Knights of the Zodiac is a moderately fun watch if you do not expect it to be a Saint Seiya story.
Knights of the Zodiac Synopsis
Underground fighter Seiya is drawn into a world of mystical knights and world-destroying gods after he follows Alman Kiddo home—the latter had promised information about Seiya’s lost lost sister. Very loosely based on Kuramada Masami’s hit 1980s manga/anime, Knights of the Zodiac depicts Seiya’s journey to becoming a knight of the goddess Athena. How he is instrumental in helping the reincarnation of Athena accept her destiny too.
I watched Knights of the Zodiac at Golden Village Plaza Singapura. To me, this was special as the mall was where I bought most of my Saint Seiya Japanese tankōbon in the late 80s. (There used to be a Kinokuniya outlet on the fifth floor) Plaza Singapura, or more accurately, Yamaha Plaza Singapura, was also where I drilled Pegasus Fantasy in preparation for my Electone Grade 7 examination.
I spewing irrelevant nonsense, I know, and I’m doing so because I’m still reeling from disbelief after watching this so-called live-action “adaptation.” Other than Seiya, Marin, and three sets of (seriously dull-looking) mythical armour being in the show, practically nothing in the show spells “Saint Seiya.”

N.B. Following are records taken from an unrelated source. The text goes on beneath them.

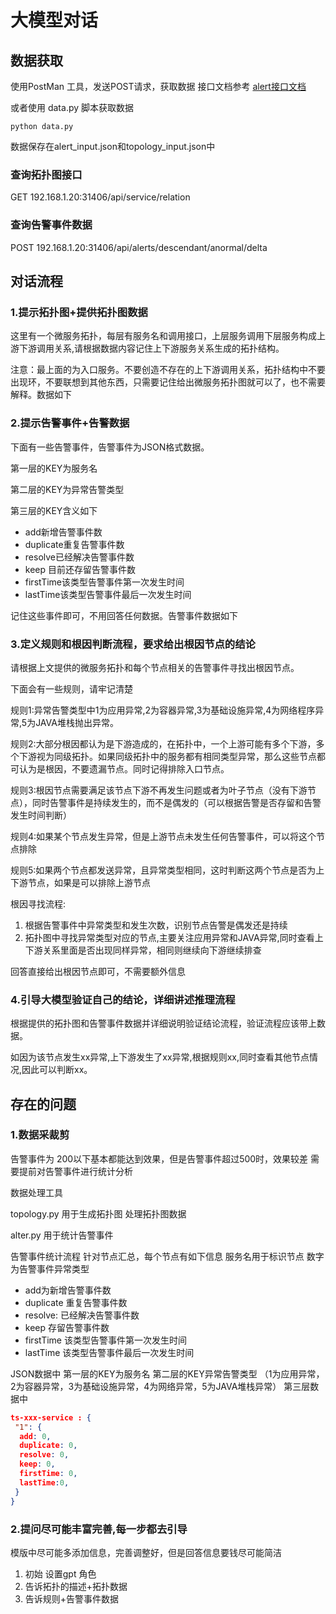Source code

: # 大模型对话

## 数据获取

使用PostMan 工具，发送POST请求，获取数据
接口文档参考 [alert接口文档](https://kgwnvb.yuque.com/grmkz0/lymk39/wkin5i91vrtisbfh#LyPLc)

或者使用 data.py 脚本获取数据

```shell
python data.py
```

数据保存在alert_input.json和topology_input.json中

### 查询拓扑图接口

GET 192.168.1.20:31406/api/service/relation

### 查询告警事件数据

POST 192.168.1.20:31406/api/alerts/descendant/anormal/delta

## 对话流程

### 1.提示拓扑图+提供拓扑图数据

这里有一个微服务拓扑，每层有服务名和调用接口，上层服务调用下层服务构成上游下游调用关系,请根据数据内容记住上下游服务关系生成的拓扑结构。

注意：最上面的为入口服务。不要创造不存在的上下游调用关系，拓扑结构中不要出现环，不要联想到其他东西，只需要记住给出微服务拓扑图就可以了，也不需要解释。数据如下

### 2.提示告警事件+告警数据

下面有一些告警事件，告警事件为JSON格式数据。

第一层的KEY为服务名

第二层的KEY为异常告警类型

第三层的KEY含义如下

- add新增告警事件数
- duplicate重复告警事件数
- resolve已经解决告警事件数
- keep 目前还存留告警事件数
- firstTime该类型告警事件第一次发生时间
- lastTime该类型告警事件最后一次发生时间

记住这些事件即可，不用回答任何数据。告警事件数据如下  

### 3.定义规则和根因判断流程，要求给出根因节点的结论

请根据上文提供的微服务拓扑和每个节点相关的告警事件寻找出根因节点。

下面会有一些规则，请牢记清楚

规则1:异常告警类型中1为应用异常,2为容器异常,3为基础设施异常,4为网络程序异常,5为JAVA堆栈抛出异常。

规则2:大部分根因都认为是下游造成的，在拓扑中，一个上游可能有多个下游，多个下游视为同级拓扑。如果同级拓扑中的服务都有相同类型异常，那么这些节点都可认为是根因，不要遗漏节点。同时记得排除入口节点。

规则3:根因节点需要满足该节点下游不再发生问题或者为叶子节点（没有下游节点），同时告警事件是持续发生的，而不是偶发的（可以根据告警是否存留和告警发生时间判断）

规则4:如果某个节点发生异常，但是上游节点未发生任何告警事件，可以将这个节点排除

规则5:如果两个节点都发送异常，且异常类型相同，这时判断这两个节点是否为上下游节点，如果是可以排除上游节点

根因寻找流程:

1. 根据告警事件中异常类型和发生次数，识别节点告警是偶发还是持续
2. 拓扑图中寻找异常类型对应的节点,主要关注应用异常和JAVA异常,同时查看上下游关系里面是否出现同样异常，相同则继续向下游继续排查

回答直接给出根因节点即可，不需要额外信息

### 4.引导大模型验证自己的结论，详细讲述推理流程

根据提供的拓扑图和告警事件数据并详细说明验证结论流程，验证流程应该带上数据。

如因为该节点发生xx异常,上下游发生了xx异常,根据规则xx,同时查看其他节点情况,因此可以判断xx。

## 存在的问题

### 1.数据采裁剪

告警事件为 200以下基本都能达到效果，但是告警事件超过500时，效果较差
需要提前对告警事件进行统计分析

数据处理工具

topology.py 用于生成拓扑图 处理拓扑图数据

alter.py 用于统计告警事件

告警事件统计流程
针对节点汇总，每个节点有如下信息
服务名用于标识节点
数字为告警事件异常类型

- add为新增告警事件数
- duplicate 重复告警事件数
- resolve: 已经解决告警事件数
- keep 存留告警事件数
- firstTime 该类型告警事件第一次发生时间
- lastTime 该类型告警事件最后一次发生时间

JSON数据中
第一层的KEY为服务名
第二层的KEY异常告警类型 （1为应用异常，2为容器异常，3为基础设施异常，4为网络异常，5为JAVA堆栈异常）
第三层数据中

```json
ts-xxx-service : {
 "1": {
  add: 0,
  duplicate: 0,
  resolve: 0,
  keep: 0,
  firstTime: 0,
  lastTime:0,
 }
}

```

### 2.提问尽可能丰富完善,每一步都去引导

模版中尽可能多添加信息，完善调整好，但是回答信息要钱尽可能简洁

1. 初始 设置gpt 角色
2. 告诉拓扑的描述+拓扑数据
3. 告诉规则+告警事件数据

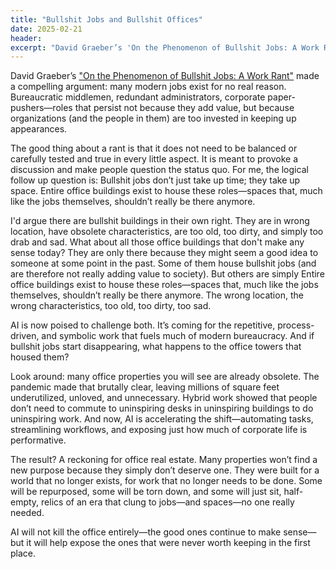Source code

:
 ```yaml
---
title: "Bullshit Jobs and Bullshit Offices"
date: 2025-02-21
header:
excerpt: "David Graeber’s 'On the Phenomenon of Bullshit Jobs: A Work Rant' made a compelling argument: many modern jobs exist for no real reason. Bureaucratic middlemen, redundant administrators, corporate paper-pushers—roles that persist not because they add value, but because organizations (and the people in them) are too invested in keeping up appearances. I'd argue there are many buildings of similar qualities, too."
---
```


David Graeber’s <a href="https://strikemag.org/bullshit-jobs/">"On the Phenomenon of Bullshit Jobs: A Work Rant"</a> made a compelling argument: many modern jobs exist for no real reason. Bureaucratic middlemen, redundant administrators, corporate paper-pushers—roles that persist not because they add value, but because organizations (and the people in them) are too invested in keeping up appearances. 

The good thing about a rant is that it does not need to be balanced or carefully tested and true in every little aspect. It is meant to provoke a discussion and make people question the status quo. For me, the logical follow up question is: Bullshit jobs don’t just take up time; they take up space. Entire office buildings exist to house these roles—spaces that, much like the jobs themselves, shouldn’t really be there anymore. 

I'd argue there are bullshit buildings in their own right. They are in wrong location, have obsolete characteristics, are too old, too dirty, and simply too drab and sad. What about all those office buildings that don't make any sense today? They are only there because they might seem a good idea to someone at some point in the past. Some of them house bullshit jobs (and are therefore not really adding value to society). But others are simply  Entire office buildings exist to house these roles—spaces that, much like the jobs themselves, shouldn’t really be there anymore. The wrong location, the wrong characteristics, too old, too dirty, too sad.

AI is now poised to challenge both. It’s coming for the repetitive, process-driven, and symbolic work that fuels much of modern bureaucracy. And if bullshit jobs start disappearing, what happens to the office towers that housed them?

Look around: many office properties you will see are already obsolete. The pandemic made that brutally clear, leaving millions of square feet underutilized, unloved, and unnecessary. Hybrid work showed that people don’t need to commute to uninspiring desks in uninspiring buildings to do uninspiring work. And now, AI is accelerating the shift—automating tasks, streamlining workflows, and exposing just how much of corporate life is performative.

The result? A reckoning for office real estate. Many properties won’t find a new purpose because they simply don’t deserve one. They were built for a world that no longer exists, for work that no longer needs to be done. Some will be repurposed, some will be torn down, and some will just sit, half-empty, relics of an era that clung to jobs—and spaces—no one really needed.

AI will not kill the office entirely—the good ones continue to make sense—but it will help expose the ones that were never worth keeping in the first place.
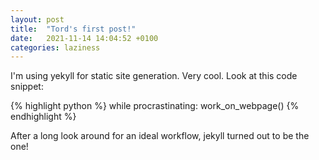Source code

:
 ```yaml
---
layout: post
title:  "Tord's first post!"
date:   2021-11-14 14:04:52 +0100
categories: laziness
---
```

I'm using yekyll for static site generation. Very cool. Look at this code snippet:

{% highlight python %}
while procrastinating:
  work_on_webpage()
{% endhighlight %}

After a long look around for an ideal workflow, jekyll turned out to be the one!
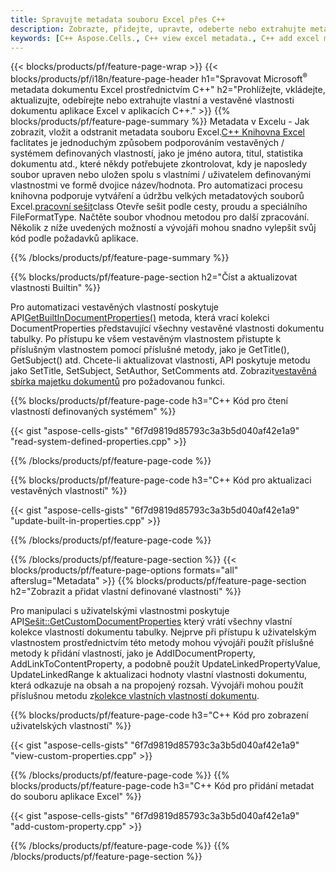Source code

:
 ```yaml
---
title: Spravujte metadata souboru Excel přes C++
description: Zobrazte, přidejte, upravte, odeberte nebo extrahujte metadata souborů aplikace Excel pomocí knihovny C++
keywords: [C++ Aspose.Cells., C++ view excel metadata., C++ add excel metadata., C++ insert excel metadata., C++ edit excel metadata., C++ remove excel metadata., C++ extract excel metadata., C++ modify excel metadata]
---
```

{{< blocks/products/pf/feature-page-wrap >}}
{{< blocks/products/pf/i18n/feature-page-header h1="Spravovat Microsoft<sup>&reg;</sup> metadata dokumentu Excel prostřednictvím C++" h2="Prohlížejte, vkládejte, aktualizujte, odebírejte nebo extrahujte vlastní a vestavěné vlastnosti dokumentu aplikace Excel v aplikacích C++." >}}
{{% blocks/products/pf/feature-page-summary %}}
 Metadata v Excelu - Jak zobrazit, vložit a odstranit metadata souboru Excel.[C++ Knihovna Excel](/cells/cs/cpp/) faclitates je jednoduchým způsobem podporováním vestavěných / systémem definovaných vlastností, jako je jméno autora, titul, statistika dokumentu atd., které někdy potřebujete zkontrolovat, kdy je naposledy soubor upraven nebo uložen spolu s vlastními / uživatelem definovanými vlastnostmi ve formě dvojice název/hodnota. Pro automatizaci procesu knihovna podporuje vytváření a údržbu velkých metadatových souborů Excel.[pracovní sešit](https://reference.aspose.com/cells/cpp/aspose.cells/workbook/)class Otevře sešit podle cesty, proudu a speciálního FileFormatType. Načtěte soubor vhodnou metodou pro další zpracování. Několik z níže uvedených možností a vývojáři mohou snadno vylepšit svůj kód podle požadavků aplikace.
 
{{% /blocks/products/pf/feature-page-summary %}}

{{% blocks/products/pf/feature-page-section h2="Číst a aktualizovat vlastnosti Builtin" %}}

 Pro automatizaci vestavěných vlastností poskytuje API[GetBuiltInDocumentProperties()](https://reference.aspose.com/cells/cpp/aspose.cells/workbook/getbuiltindocumentproperties/) metoda, která vrací kolekci DocumentProperties představující všechny vestavěné vlastnosti dokumentu tabulky. Po přístupu ke všem vestavěným vlastnostem přistupte k příslušným vlastnostem pomocí příslušné metody, jako je GetTitle(), GetSubject() atd. Chcete-li aktualizovat vlastnosti, API poskytuje metodu jako SetTitle, SetSubject, SetAuthor, SetComments atd. Zobrazit[vestavěná sbírka majetku dokumentů](https://reference.aspose.com/cells/cpp/aspose.cells.properties/builtindocumentpropertycollection/) pro požadovanou funkci.

{{% blocks/products/pf/feature-page-code h3="C++ Kód pro čtení vlastností definovaných systémem" %}}

{{< gist "aspose-cells-gists" "6f7d9819d85793c3a3b5d040af42e1a9" "read-system-defined-properties.cpp" >}}

{{% /blocks/products/pf/feature-page-code %}}

{{% blocks/products/pf/feature-page-code h3="C++ Kód pro aktualizaci vestavěných vlastností" %}}

{{< gist "aspose-cells-gists" "6f7d9819d85793c3a3b5d040af42e1a9" "update-built-in-properties.cpp" >}}

{{% /blocks/products/pf/feature-page-code %}}


{{% /blocks/products/pf/feature-page-section %}}
{{< blocks/products/pf/feature-page-options formats="all" afterslug="Metadata" >}}
{{% blocks/products/pf/feature-page-section h2="Zobrazit a přidat vlastní definované vlastnosti" %}}

Pro manipulaci s uživatelskými vlastnostmi poskytuje API[Sešit::GetCustomDocumentProperties](https://reference.aspose.com/cells/cpp/aspose.cells/workbook/getcustomdocumentproperties/) který vrátí všechny vlastní kolekce vlastností dokumentu tabulky. Nejprve při přístupu k uživatelským vlastnostem prostřednictvím této metody mohou vývojáři použít příslušné metody k přidání vlastností, jako je AddIDocumentProperty, AddLinkToContentProperty, a podobně použít UpdateLinkedPropertyValue, UpdateLinkedRange k aktualizaci hodnoty vlastní vlastnosti dokumentu, která odkazuje na obsah a na propojený rozsah. Vývojáři mohou použít příslušnou metodu z[kolekce vlastních vlastností dokumentu](https://reference.aspose.com/cells/cpp/aspose.cells.properties/customdocumentpropertycollection/).

{{% blocks/products/pf/feature-page-code h3="C++ Kód pro zobrazení uživatelských vlastností" %}}

{{< gist "aspose-cells-gists" "6f7d9819d85793c3a3b5d040af42e1a9" "view-custom-properties.cpp" >}}

{{% /blocks/products/pf/feature-page-code %}}
{{% blocks/products/pf/feature-page-code h3="C++ Kód pro přidání metadat do souboru aplikace Excel" %}}

{{< gist "aspose-cells-gists" "6f7d9819d85793c3a3b5d040af42e1a9" "add-custom-property.cpp" >}}

{{% /blocks/products/pf/feature-page-code %}}
{{% /blocks/products/pf/feature-page-section %}}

- The Athena persona was completely rewritten. Madison Iseman’s goddess reminded me far more of Hades/Alone than Kido Saori.
- 90 percent of the Saint Seiya world was unmentioned, the result of which is the richest elements of Kuramada Masami’s masterpiece brutally stripped from the show. Even the signature techniques are merely shown but not named. Gosh! Was the term “bronze saint” even mentioned?!?
- Transforming armours was one of the highlights of the series. You know, people are still paying hundreds for figurines of them? The ones in this adaptation look like the classic cloths from the manga, but nothing indicates that the individual pieces of the armours could be regrouped to form a Pegasus shape, Phoenix shape, etc.
- Cyborgs and spaceships in a Seiya show?!? Artificial extraction of cosmo? Seriously?!?!
It’s profound, as in profoundly bizarre. Rather than an adaptation of the manga or the various anime series, Knights of the Zodiac is very obviously a live-action remake of the 2019 Netflix CGI. (Guraad is an original character written for the CGI series) A remake that had its fair share of hatred, most of which stems from, for the lack of a better phrase, efforts to rewrite the story for more cosmopolitan viewpoints.
Director Tomek Bagiński has also seemingly forgotten that the franchise is nearly 40 years old, with translated and dubbed versions of the manga and anime found throughout the world—from Southeast Asia to Europe to South America. In other words, the story has long proven itself palatable to an international audience. So why all these rewrites? Are they trying to reinterpret or reinvent the story?
But it’s precisely because the original story is enduringly popular, that a live-action “adaptation” is deemed financially feasible 37 years after the manga was published.
It’s just beyond understanding, isn’t it?
Worse, I can’t bring myself to completely dismiss the show because there are admittedly some decent moments. Sean Bean and Famke Janssen demonstrate they can make the best of whatever roles they are given. As unfamiliar as she is to the fanboy in me, I’d be lying if I say I don’t prefer this feistier version of Athena over the stoic damsel in the manga.
The Matrix-inspired kung-fu choreography, while so not Saint Seiya, is entertaining in its own energetic way.
In the end, it’s as I stated in my one-liner. This flick could pass as popcorn entertainment if you do not expect it to be a Seiya story. If you forget that it’s a Seiya story.
For viewers completely unfamiliar with the original saga, I guess they wouldn’t find too many flaws. But for a 37-year fan like me, it is disheartening.